‘Good Girls’ Break Bad In An Appealing But Muddled New Drama


NBC’s Good Girls is the type of drama that’s become very familiar in the age of the anti-hero, filled with well-meaning people who make one bad decision, then have to make two more to deal with the unexpected consequences of that first one, then more and more and more, until the story exhausts itself. It’s a quicksand drama, where the more people fight their predicament, the deeper they sink into it.

Through the series’ first three episodes (it debuts Monday night at 10), Good Girls itself winds up facing the same dilemma as its three title characters, fighting against the implications of actions it hasn’t entirely thought through, with plot choices often creating more problems than they solve. It’s fun at times, and has three strong performances by stars Christina Hendricks, Mae Whitman, and Retta, but it’s also kind of a mess.

The leads play three moms in rough financial situations: Hendricks’ Beth discovers that her husband Dean (Matthew Lillard, the go-to guy for playing inherently untrustworthy manchildren) is keeping big secrets from her, Whitman’s Annie is a cashier in a custody fight with her wealthy ex (Zach Gilford, having a busy spring between this show and Sundance Now’s This Close), and Retta’s Ruby is a waitress struggling to get her ailing daughter the expensive medical care she needs. Annie suggests robbing the supermarket where she works, but what’s intended as a one-time heist to generate emergency cash instead gets worse and worse as the women discover who really owns the money they stole, and what they’ll have to do to forgive this new debt.

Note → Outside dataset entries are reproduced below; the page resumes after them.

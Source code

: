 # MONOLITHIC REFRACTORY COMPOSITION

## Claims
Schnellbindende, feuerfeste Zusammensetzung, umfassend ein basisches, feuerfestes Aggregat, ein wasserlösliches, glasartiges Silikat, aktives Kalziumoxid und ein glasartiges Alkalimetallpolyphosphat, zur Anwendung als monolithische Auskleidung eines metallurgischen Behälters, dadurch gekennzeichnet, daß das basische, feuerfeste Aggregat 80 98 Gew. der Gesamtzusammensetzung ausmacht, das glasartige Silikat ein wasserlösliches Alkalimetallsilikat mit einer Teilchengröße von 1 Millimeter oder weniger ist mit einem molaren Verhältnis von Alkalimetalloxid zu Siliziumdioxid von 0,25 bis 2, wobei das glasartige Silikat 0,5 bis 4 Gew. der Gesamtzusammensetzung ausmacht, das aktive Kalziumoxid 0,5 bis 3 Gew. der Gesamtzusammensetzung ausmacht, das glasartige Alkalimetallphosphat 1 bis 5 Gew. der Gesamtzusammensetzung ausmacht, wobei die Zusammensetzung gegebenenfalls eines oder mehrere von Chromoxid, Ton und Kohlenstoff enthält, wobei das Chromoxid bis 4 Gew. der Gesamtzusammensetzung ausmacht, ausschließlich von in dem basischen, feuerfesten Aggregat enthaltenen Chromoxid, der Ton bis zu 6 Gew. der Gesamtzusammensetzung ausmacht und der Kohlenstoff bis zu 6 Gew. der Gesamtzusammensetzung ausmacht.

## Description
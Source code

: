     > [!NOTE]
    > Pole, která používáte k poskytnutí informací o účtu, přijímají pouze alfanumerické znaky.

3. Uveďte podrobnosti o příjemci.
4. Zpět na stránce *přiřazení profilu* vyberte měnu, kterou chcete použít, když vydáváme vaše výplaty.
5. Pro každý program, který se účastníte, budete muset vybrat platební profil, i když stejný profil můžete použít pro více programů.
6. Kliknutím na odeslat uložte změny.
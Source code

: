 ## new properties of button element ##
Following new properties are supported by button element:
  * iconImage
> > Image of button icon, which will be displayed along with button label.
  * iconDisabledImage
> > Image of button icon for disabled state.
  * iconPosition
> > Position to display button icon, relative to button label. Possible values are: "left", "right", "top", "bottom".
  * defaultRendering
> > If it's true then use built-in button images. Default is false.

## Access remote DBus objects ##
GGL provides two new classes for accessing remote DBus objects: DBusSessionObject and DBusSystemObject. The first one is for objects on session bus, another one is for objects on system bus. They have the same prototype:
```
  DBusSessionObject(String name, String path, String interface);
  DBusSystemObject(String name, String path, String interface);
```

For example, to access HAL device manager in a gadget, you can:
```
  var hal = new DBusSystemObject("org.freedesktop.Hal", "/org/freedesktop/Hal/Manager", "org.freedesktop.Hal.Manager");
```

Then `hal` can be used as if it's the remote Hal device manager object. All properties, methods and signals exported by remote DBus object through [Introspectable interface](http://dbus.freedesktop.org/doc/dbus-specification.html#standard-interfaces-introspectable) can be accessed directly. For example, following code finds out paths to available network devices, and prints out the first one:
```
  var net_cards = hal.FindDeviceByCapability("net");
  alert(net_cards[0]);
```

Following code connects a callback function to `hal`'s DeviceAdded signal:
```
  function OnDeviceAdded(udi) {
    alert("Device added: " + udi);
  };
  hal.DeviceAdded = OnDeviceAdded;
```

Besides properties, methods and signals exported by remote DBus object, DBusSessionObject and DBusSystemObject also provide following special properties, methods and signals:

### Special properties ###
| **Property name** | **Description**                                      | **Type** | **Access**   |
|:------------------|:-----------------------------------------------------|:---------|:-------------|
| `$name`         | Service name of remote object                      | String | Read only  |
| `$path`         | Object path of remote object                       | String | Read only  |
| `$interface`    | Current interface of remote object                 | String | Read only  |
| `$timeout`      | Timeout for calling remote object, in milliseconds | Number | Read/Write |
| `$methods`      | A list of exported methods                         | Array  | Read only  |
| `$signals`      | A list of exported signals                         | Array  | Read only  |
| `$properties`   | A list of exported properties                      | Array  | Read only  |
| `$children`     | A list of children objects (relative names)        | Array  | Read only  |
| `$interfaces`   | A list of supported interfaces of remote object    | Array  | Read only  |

The prime instinct of the series, created by Shondaland alum Jenna Bans (previously the mind behind ABC’s short-lived Off the Map and The Family), is to keep things relatively light, breezy, and relatable. During the robbery, for instance, Beth can’t resist trying to calm down a frightened little girl she’s temporarily holding hostage by talking about Doc McStuffins, while all three women instantly violate the promise they make to each other about sitting on the money for a bit, making absurdly big purchases when they should be avoiding police attention. Each lead is given a sympathetic reason for veering into a life of crime, with the subplot about Ruby’s daughter — particularly a pair of scenes contrasting the type of doctor she can see before and after her mom’s illicit new fortune — successfully pushing all the desired emotional buttons. (You’ll know you’re being manipulated, but good luck resisting.)

But in order to make this an ongoing series rather than a one-shot, Bans has to keep piling on complications and make some of them dark enough to explain why Beth, Annie, and Ruby don’t simply divvy up the loot and walk away. And what’s necessary to keep the story moving is often wildly at odds with the tone of the rest of the show. One minute, there’s a wacky subplot about Ruby trying to prevent a single woman at church from making a move on her husband Stan (Reno Wilson); the next, guns are being pointed at the women’s heads as they sob and plead for their lives. There’s an attempted rape scene late in the pilot, played with the appropriate level of gravitas and rage, but then the attacker is kept around as broad comic relief. A lot of individual pieces succeed, in part due to the versatility and appeal of the three leads — Whitman’s spent her whole career zipping back and forth between laughs (Arrested Development) and tears (Parenthood), and Hendricks (Mad Men) and Retta (Parks and Recreation) have both on their resumés, too — but too many scenes are at odds with one another. It’s hard to take the threats completely seriously because there were just four jokes, and the jokes in turn are often less funny than intended because of the danger involved.

It’s far from unprecedented to marry comedy and drama in this kind of show. Breaking Bad, the most famous and influential example of it, was often among the funniest shows of its era, as well as the most tragic. But that series was palpably committed to the full dramatic weight of its premise, so that when the punchlines came, they felt only like temporary respite. Good Girls’ heart, on the other hand, seems more in the absurdity of these friends trying to become master criminals, and that’s a more difficult end of the spectrum to lean on while still asking to be taken seriously when necessary.

The stars are strong enough that a lot of it’s more effective than it should be. Bans and her directors understand, for instance, how gifted Hendricks is at conveying information without speaking, and some of the show’s best scenes involve just watching Beth try to think her way out of the latest jam. And the timing for the show feels absolutely right for the #MeToo moment: the attempted rape is later undercut by the need for jokes, but the scene itself is fire, particularly a moment where the retreating attacker tells one of the women not to get upset, to which she indignantly replies, “Oh, do I look upset? Why would I be upset? ‘Cause every man in the world thinks he can do whatever he wants, whenever he wants?”

Good Girls is timely enough, and has been promoted enough during the Winter Olympics, that I wouldn’t be surprised if it’s an instant hit — which will hopefully give the creative team enough time to figure out exactly what kind of show they want it to be, and how to make the individual components fit together better than they do early on.